▸ **WHAT YOU ARE ASKED TO DO**
Look at the data below and print exactly the lines from its first line through the line with "3.2.2 & que quiere dezer pueblo"; the pictures stay out of the copy.

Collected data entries
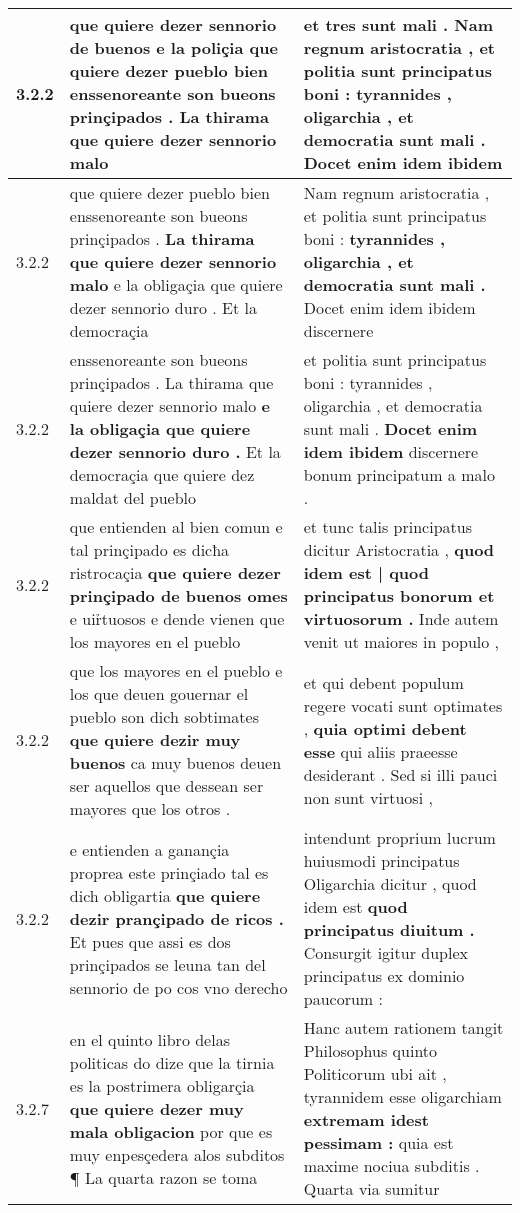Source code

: \begin{tabular}{|p{1cm}|p{6.5cm}|p{6.5cm}|}
3.2.2 & que quiere dezer sennorio de buenos e la poliçia \textbf{ que quiere dezer pueblo bien } enssenoreante son bueons prinçipados . La thirama que quiere dezer sennorio malo & et tres sunt mali . Nam regnum aristocratia , \textbf{ et politia sunt principatus boni : } tyrannides , oligarchia , et democratia sunt mali . Docet enim idem ibidem \\\hline
3.2.2 & que quiere dezer pueblo bien enssenoreante son bueons prinçipados . \textbf{ La thirama que quiere dezer sennorio malo } e la obligaçia que quiere dezer sennorio duro . Et la democraçia & Nam regnum aristocratia , et politia sunt principatus boni : \textbf{ tyrannides , oligarchia , et democratia sunt mali . } Docet enim idem ibidem discernere \\\hline
3.2.2 & enssenoreante son bueons prinçipados . La thirama que quiere dezer sennorio malo \textbf{ e la obligaçia que quiere dezer sennorio duro . } Et la democraçia que quiere dez maldat del pueblo & et politia sunt principatus boni : tyrannides , oligarchia , et democratia sunt mali . \textbf{ Docet enim idem ibidem } discernere bonum principatum a malo . \\\hline
3.2.2 & que entienden al bien comun e tal prinçipado es dicħa ristrocaçia \textbf{ que quiere dezer prinçipado de buenos omes } e uir̉tuosos e dende vienen que los mayores en el pueblo & et tunc talis principatus dicitur Aristocratia , \textbf{ quod idem est | quod principatus bonorum et virtuosorum . } Inde autem venit ut maiores in populo , \\\hline
3.2.2 & que los mayores en el pueblo e los que deuen gouernar el pueblo son dich sobtimates \textbf{ que quiere dezir muy buenos } ca muy buenos deuen ser aquellos que dessean ser mayores que los otros . & et qui debent populum regere vocati sunt optimates , \textbf{ quia optimi debent esse } qui aliis praeesse desiderant . Sed si illi pauci non sunt virtuosi , \\\hline
3.2.2 & e entienden a ganançia proprea este prinçiado tal es dich obligartia \textbf{ que quiere dezir prançipado de ricos . } Et pues que assi es dos prinçipados se leuna tan del sennorio de po cos vno derecho & intendunt proprium lucrum huiusmodi principatus Oligarchia dicitur , quod idem est \textbf{ quod principatus diuitum . } Consurgit igitur duplex principatus ex dominio paucorum : \\\hline
3.2.7 & en el quinto libro delas politicas do dize que la tirnia es la postrimera obligarçia \textbf{ que quiere dezer muy mala obligacion } por que es muy enpesçedera alos subditos ¶ La quarta razon se toma & Hanc autem rationem tangit Philosophus quinto Politicorum ubi ait , tyrannidem esse oligarchiam \textbf{ extremam idest pessimam : } quia est maxime nociua subditis . Quarta via sumitur \\\hline

\end{tabular}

▸ **RESULT OF THIS TASK**
Source code

: \begin{tabular}{|p{1cm}|p{6.5cm}|p{6.5cm}|}
3.2.2 & que quiere dezer sennorio de buenos e la poliçia \textbf{ que quiere dezer pueblo bien } enssenoreante son bueons prinçipados . La thirama que quiere dezer sennorio malo & et tres sunt mali . Nam regnum aristocratia , \textbf{ et politia sunt principatus boni : } tyrannides , oligarchia , et democratia sunt mali . Docet enim idem ibidem \\\hline
3.2.2 & que quiere dezer pueblo bien enssenoreante son bueons prinçipados . \textbf{ La thirama que quiere dezer sennorio malo } e la obligaçia que quiere dezer sennorio duro . Et la democraçia & Nam regnum aristocratia , et politia sunt principatus boni : \textbf{ tyrannides , oligarchia , et democratia sunt mali . } Docet enim idem ibidem discernere \\\hline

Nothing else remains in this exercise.